Activity — From the records below, take each line where the string "there" shows up and copy it.

───── Provided data

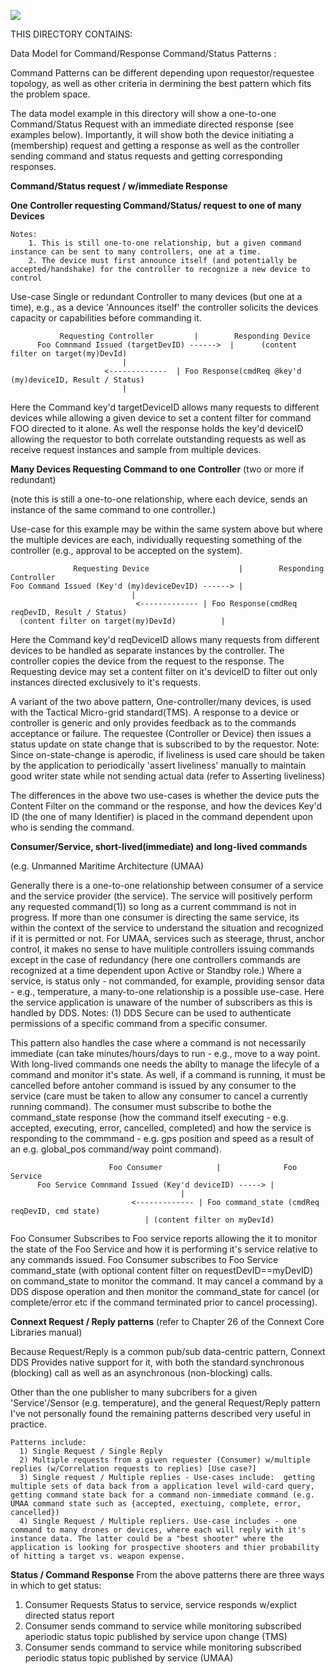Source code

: 
![](https://github.com/psmass/DDSexamples/blob/master/RtiAsOne.png)


THIS DIRECTORY CONTAINS:

Data Model for Command/Response Command/Status Patterns :

Command Patterns can be different depending upon requestor/requestee topology, as well as other criteria in dermining the best pattern which fits the problem space.  

The data model example in this directory will show a one-to-one Command/Status Request with an immediate directed response (see examples below). Importantly, it will show both the device initiating a (membership) request and getting a response as well as the controller sending command and status requests and getting corresponding responses. 



**Command/Status request / w/immediate Response**

**One Controller requesting Command/Status/ request to one of many Devices**

 	Notes:
		1. This is still one-to-one relationship, but a given command instance can be sent to many controllers, one at a time.
		2. The device must first announce itself (and potentially be accepted/handshake) for the controller to recognize a new device to control

Use-case Single or redundant Controller to many devices (but one at a time), e.g., as a device 'Announces itself' the controller solicits the devices capacity or capabilities before commanding it.

	           Requesting Controller 		 |		  Responding Device
	      Foo Comnmand Issued (targetDevID) ------>	 |      (content filter on target(my)DevId)
							 |
				         <-------------  | Foo Response(cmdReq @key'd (my)deviceID, Result / Status)
					 		 | 

Here the Command key'd targetDeviceID allows many requests to different devices while allowing a given device to set a content filter for command FOO directed to it alone. As well the response holds the key'd deviceID allowing the requestor to both correlate outstanding requests as well as receive request instances and sample from multiple devices.


**Many Devices Requesting Command to one Controller** (two or more if redundant)

(note this is still a one-to-one relationship, where each device, sends an instance of the same command to one controller.)

Use-case for this example may be within the same system above but where the multiple devices are each, individually requesting something of the controller (e.g., approval to be accepted on the system).


	              Requesting Device              	   |		Responding Controller
    Foo Command Issued (Key'd (my)deviceDevID) ------> |
							   |
			                    <------------- | Foo Response(cmdReq reqDevID, Result / Status)
	  (content filter on target(my)DevId)		   | 

Here the Command key'd reqDeviceID allows many requests from different devices to be handled as separate instances by the controller. The controller copies the device from the request to the response. The Requesting device may set a content filter on it's deviceID to filter out only instances directed exclusively to it's requests. 

A variant of the two above pattern, One-controller/many devices, is used with the Tactical Micro-grid standard(TMS).  A response to a device or controller is generic and only provides feedback as to the commands acceptance or failure. The requestee (Controller or Device) then issues a status update on state change that is subscribed to by the requestor. Note: Since on-state-change is aperodic, if liveliness is used care should be taken by the application to periodically 'assert liveliness' manually to maintain good writer state while not sending actual data (refer to Asserting liveliness)

The differences in the above two use-cases is whether the device puts the Content Filter on the command or the response, and how the devices Key'd ID (the one of many Identifier) is placed in the command dependent upon who is sending the command.

**Consumer/Service, short-lived(immediate) and long-lived commands**

(e.g. Unmanned Maritime Architecture (UMAA)

Generally there is a one-to-one relationship between consumer of a service and the service provider (the service).  The service will positively perform any requested command(1)) so long as a current commmand is not in progress. If more than one consumer is directing the same service, its within the context of the service to understand the situation and recognized if it is permitted or not. For UMAA, services such as steerage, thrust, anchor control, it makes no sense to have mulitiple controllers issuing commands except in the case of redundancy (here one controllers commands are recognized at a time dependent upon Active or Standby role.)  Where a service, is status only - not commanded, for example, providing sensor data - e.g., temperature, a many-to-one relationship is a possible use-case. Here the service application is unaware of the number of subscribers as this is handled by DDS. 
Notes: (1) DDS Secure can be  used to authenticate permissions of a specific command from a specific consumer.

This pattern also handles the case where a command is not necessarily immediate (can take minutes/hours/days to run - e.g., move to a way point. With long-lived commands one needs the abilty to manage the lifecyle of a command and monitor it's state.
As well, if a command is running, it must be cancelled before antoher command is issued by any consumer to the service (care must be taken to allow any consumer to cancel a currently running command). The consumer must subscribe to bothe the command_state response (how the command itself executing - e.g. accepted, executing, error, cancelled, completed) and how the service is responding to the commmand - e.g. gps position and speed as a result of an e.g. global_pos command/way point command).


	                      Foo Consumer 		 	  |	             Foo Service
	      Foo Service Comnmand Issued (Key'd deviceID) -----> |
	 	       		 	  	    	  	  |
					           <------------- | Foo command_state (cmdReq reqDevID, cmd state)
							  	  | (content filter on myDevId)

Foo Consumer Subscribes to Foo service reports allowing the it to monitor the state of the Foo Service and how it is performing it's service relative to any commands issued.
Foo Consumer subscribes to Foo Service command_state (with optional content filter on requestDevID==myDevID) on command_state to monitor the command.  It may cancel a command by a DDS dispose operation and then monitor the command_state for cancel (or complete/error etc if the command terminated prior to cancel processing).

**Connext Request / Reply patterns**
(refer to Chapter 26 of the Connext Core Libraries manual)

Because Request/Reply is a common pub/sub data-centric pattern, Connext DDS Provides native support for it, with both the standard synchronous (blocking) call as well as an asynchronous (non-blocking) calls.

Other than the one publisher to many subcribers for a given 'Service'/Sensor (e.g. temperature), and the general Request/Reply pattern I've not personally found the remaining patterns described very useful in practice.

	Patterns include:
	  1) Single Request / Single Reply 
	  2) Multiple requests from a given requester (Consumer) w/multiple replies (w/Correlation requests to replies) [Use case?]
	  3) Single request / Multiple replies - Use-cases include:  getting multiple sets of data back from a application level wild-card query, getting command state back for a command non-immediate command (e.g. UMAA command state such as {accepted, exectuing, complete, error, cancelled})
	  4) Single Request / Multiple repliers. Use-case includes - one command to many drones or devices, where each will reply with it's instance data. The latter could be a "best shooter" where the application is looking for prospective shooters and thier probability of hitting a target vs. weapon expense.

**Status / Command Response**
From the above patterns there are three ways in which to get status:
1) Consumer Requests Status to service, service responds w/explict directed status report
2) Consumer sends command to service while monitoring subscribed aperiodic status topic published by service upon change (TMS)
3) Consumer sends command to service while monitoring subscribed periodic status topic published by service (UMAA) 
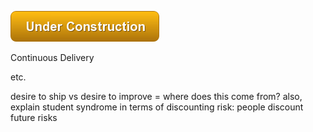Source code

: ![Under Construction](images/uc.png)




Continuous Delivery

etc.

desire to ship vs desire to improve = where does this come from?
also, explain student syndrome in terms of discounting risk: people discount future risks 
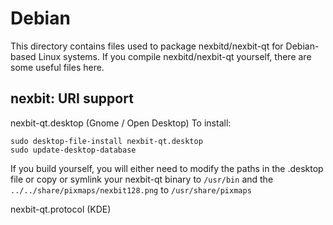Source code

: 
Debian
====================
This directory contains files used to package nexbitd/nexbit-qt
for Debian-based Linux systems. If you compile nexbitd/nexbit-qt yourself, there are some useful files here.

## nexbit: URI support ##


nexbit-qt.desktop  (Gnome / Open Desktop)
To install:

	sudo desktop-file-install nexbit-qt.desktop
	sudo update-desktop-database

If you build yourself, you will either need to modify the paths in
the .desktop file or copy or symlink your nexbit-qt binary to `/usr/bin`
and the `../../share/pixmaps/nexbit128.png` to `/usr/share/pixmaps`

nexbit-qt.protocol (KDE)

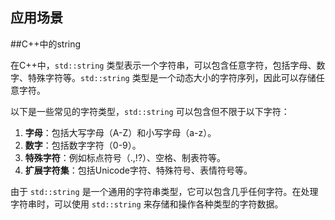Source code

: ## 应用场景









##C++中的string

在C++中，`std::string` 类型表示一个字符串，可以包含任意字符，包括字母、数字、特殊字符等。`std::string` 类型是一个动态大小的字符序列，因此可以存储任意字符。

以下是一些常见的字符类型，`std::string` 可以包含但不限于以下字符：

1. **字母**：包括大写字母（A-Z）和小写字母（a-z）。
2. **数字**：包括数字字符（0-9）。
3. **特殊字符**：例如标点符号（.,!?）、空格、制表符等。
4. **扩展字符集**：包括Unicode字符、特殊符号、表情符号等。

由于 `std::string` 是一个通用的字符串类型，它可以包含几乎任何字符。在处理字符串时，可以使用 `std::string` 来存储和操作各种类型的字符数据。

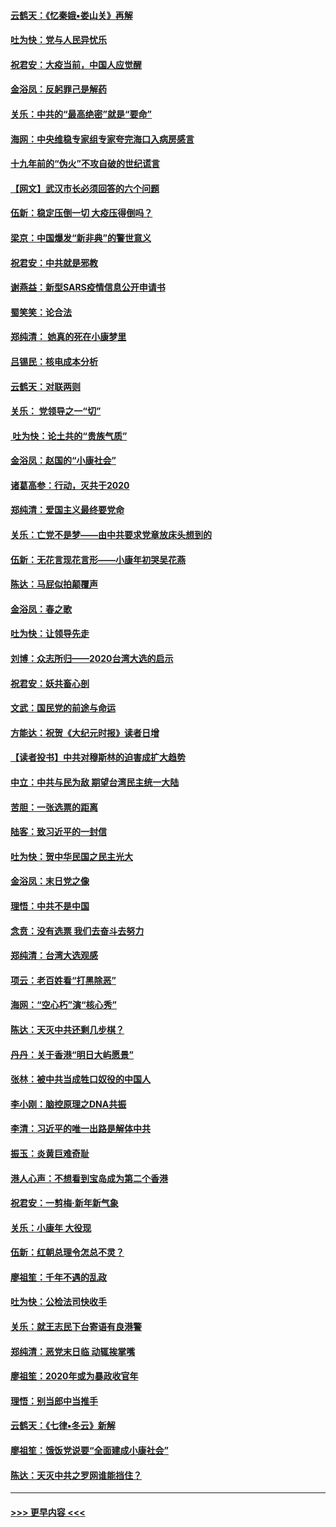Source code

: #### [云鹤天：《忆秦娥▪娄山关》再解](../pages/nsc993/n11824682.md?t=01272211) 
#### [吐为快：党与人民异忧乐](../pages/nsc993/n11824660.md?t=01272211) 
#### [祝君安：大疫当前，中国人应觉醒](../pages/nsc993/n11821946.md?t=01272211) 
#### [金浴凤：反躬罪己是解药](../pages/nsc993/n11820280.md?t=01272211) 
#### [关乐：中共的“最高绝密”就是“要命”](../pages/nsc993/n11816946.md?t=01272211) 
#### [海网：中央维稳专家组专家夸完海口入病房感言](../pages/nsc993/n11815138.md?t=01272211) 
#### [十九年前的“伪火”不攻自破的世纪谎言](../pages/nsc993/n11813238.md?t=01272211) 
#### [【网文】武汉市长必须回答的六个问题](../pages/nsc993/n11813848.md?t=01272211) 
#### [伍新：稳定压倒一切 大疫压得倒吗？](../pages/nsc993/n11812634.md?t=01272211) 
#### [梁京：中国爆发“新非典”的警世意义](../pages/nsc993/n11812554.md?t=01272211) 
#### [祝君安：中共就是邪教](../pages/nsc993/n11812431.md?t=01272211) 
#### [谢燕益：新型SARS疫情信息公开申请书](../pages/nsc993/n11808840.md?t=01272211) 
#### [蜀笑笑：论合法](../pages/nsc993/n11808064.md?t=01272211) 
#### [郑纯清： 她真的死在小康梦里](../pages/nsc993/n11806623.md?t=01272211) 
#### [吕锡民：核电成本分析](../pages/nsc993/n11806284.md?t=01272211) 
#### [云鹤天：对联两则](../pages/nsc993/n11805957.md?t=01272211) 
#### [关乐： 党领导之一“切”](../pages/nsc993/n11804505.md?t=01272211) 
#### [ 吐为快：论土共的“贵族气质”](../pages/nsc993/n11804490.md?t=01272211) 
#### [金浴凤：赵国的“小康社会”](../pages/nsc993/n11804452.md?t=01272211) 
#### [诸葛高参：行动，灭共于2020](../pages/nsc993/n11804120.md?t=01272211) 
#### [郑纯清：爱国主义最终要党命](../pages/nsc993/n11802197.md?t=01272211) 
#### [关乐：亡党不是梦——由中共要求党章放床头想到的](../pages/nsc993/n11802156.md?t=01272211) 
#### [伍新：无花言现花言形——小康年初哭吴花燕](../pages/nsc993/n11800044.md?t=01272211) 
#### [陈达：马屁似拍颠覆声](../pages/nsc993/n11800010.md?t=01272211) 
#### [金浴凤：春之歌](../pages/nsc993/n11797687.md?t=01272211) 
#### [吐为快：让领导先走](../pages/nsc993/n11797512.md?t=01272211) 
#### [刘博：众志所归——2020台湾大选的启示](../pages/nsc993/n11796878.md?t=01272211) 
#### [祝君安：妖共畜心剖](../pages/nsc993/n11794273.md?t=01272211) 
#### [文武：国民党的前途与命运](../pages/nsc993/n11794198.md?t=01272211) 
#### [方能达：祝贺《大纪元时报》读者日增](../pages/nsc993/n11793807.md?t=01272211) 
#### [【读者投书】中共对穆斯林的迫害成扩大趋势](../pages/nsc993/n11791371.md?t=01272211) 
#### [中立：中共与民为敌 期望台湾民主统一大陆](../pages/nsc993/n11790392.md?t=01272211) 
#### [苦胆：一张选票的距离](../pages/nsc993/n11788914.md?t=01272211) 
#### [陆客：致习近平的一封信](../pages/nsc993/n11788867.md?t=01272211) 
#### [吐为快：贺中华民国之民主光大](../pages/nsc993/n11788618.md?t=01272211) 
#### [金浴凤：末日党之像](../pages/nsc993/n11787475.md?t=01272211) 
#### [理悟：中共不是中国](../pages/nsc993/n11787463.md?t=01272211) 
#### [念贲：没有选票  我们去奋斗去努力](../pages/nsc993/n11787398.md?t=01272211) 
#### [郑纯清：台湾大选观感](../pages/nsc993/n11786210.md?t=01272211) 
#### [项云：老百姓看“打黑除恶”](../pages/nsc993/n11785398.md?t=01272211) 
#### [海网：“空心朽”演“核心秀”](../pages/nsc993/n11783874.md?t=01272211) 
#### [陈达：天灭中共还剩几步棋？](../pages/nsc993/n11783719.md?t=01272211) 
#### [丹丹：关于香港“明日大屿愿景”](../pages/nsc993/n11783273.md?t=01272211) 
#### [张林：被中共当成牲口奴役的中国人](../pages/nsc993/n11782397.md?t=01272211) 
#### [李小刚：脑控原理之DNA共振](../pages/nsc993/n11780962.md?t=01272211) 
#### [李清：习近平的唯一出路是解体中共](../pages/nsc993/n11780866.md?t=01272211) 
#### [振玉：炎黄巨难奇耻](../pages/nsc993/n11779632.md?t=01272211) 
#### [港人心声：不想看到宝岛成为第二个香港](../pages/nsc993/n11778817.md?t=01272211) 
#### [祝君安：一剪梅‧新年新气象](../pages/nsc993/n11776340.md?t=01272211) 
#### [关乐：小康年 大役现](../pages/nsc993/n11774213.md?t=01272211) 
#### [伍新：红朝总理令怎总不灵？](../pages/nsc993/n11770813.md?t=01272211) 
#### [廖祖笙：千年不遇的乱政](../pages/nsc993/n11770373.md?t=01272211) 
#### [吐为快：公检法司快收手](../pages/nsc993/n11770359.md?t=01272211) 
#### [关乐：就王志民下台寄语有良港警](../pages/nsc993/n11769903.md?t=01272211) 
#### [郑纯清：恶党末日临 动辄挨掌嘴](../pages/nsc993/n11769356.md?t=01272211) 
#### [廖祖笙：2020年或为暴政收官年](../pages/nsc993/n11768216.md?t=01272211) 
#### [理悟：别当郎中当推手](../pages/nsc993/n11768243.md?t=01272211) 
#### [云鹤天：《七律▪冬云》新解](../pages/nsc993/n11768204.md?t=01272211) 
#### [廖祖笙：饿饭党说要“全面建成小康社会”](../pages/nsc993/n11767482.md?t=01272211) 
#### [陈达：天灭中共之罗网谁能挡住？](../pages/nsc993/n11767465.md?t=01272211) 

----
#### [ >>> 更早内容 <<< ](../indexes/nsc993-earlier.md)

──────────

Written solution —
Generally there is a one-to-one relationship between consumer of a service and the service provider (the service).  The service will positively perform any requested command(1)) so long as a current commmand is not in progress. If more than one consumer is directing the same service, its within the context of the service to understand the situation and recognized if it is permitted or not. For UMAA, services such as steerage, thrust, anchor control, it makes no sense to have mulitiple controllers issuing commands except in the case of redundancy (here one controllers commands are recognized at a time dependent upon Active or Standby role.)  Where a service, is status only - not commanded, for example, providing sensor data - e.g., temperature, a many-to-one relationship is a possible use-case. Here the service application is unaware of the number of subscribers as this is handled by DDS. 
From the above patterns there are three ways in which to get status:
for Debian-based Linux systems. If you compile nexbitd/nexbit-qt yourself, there are some useful files here.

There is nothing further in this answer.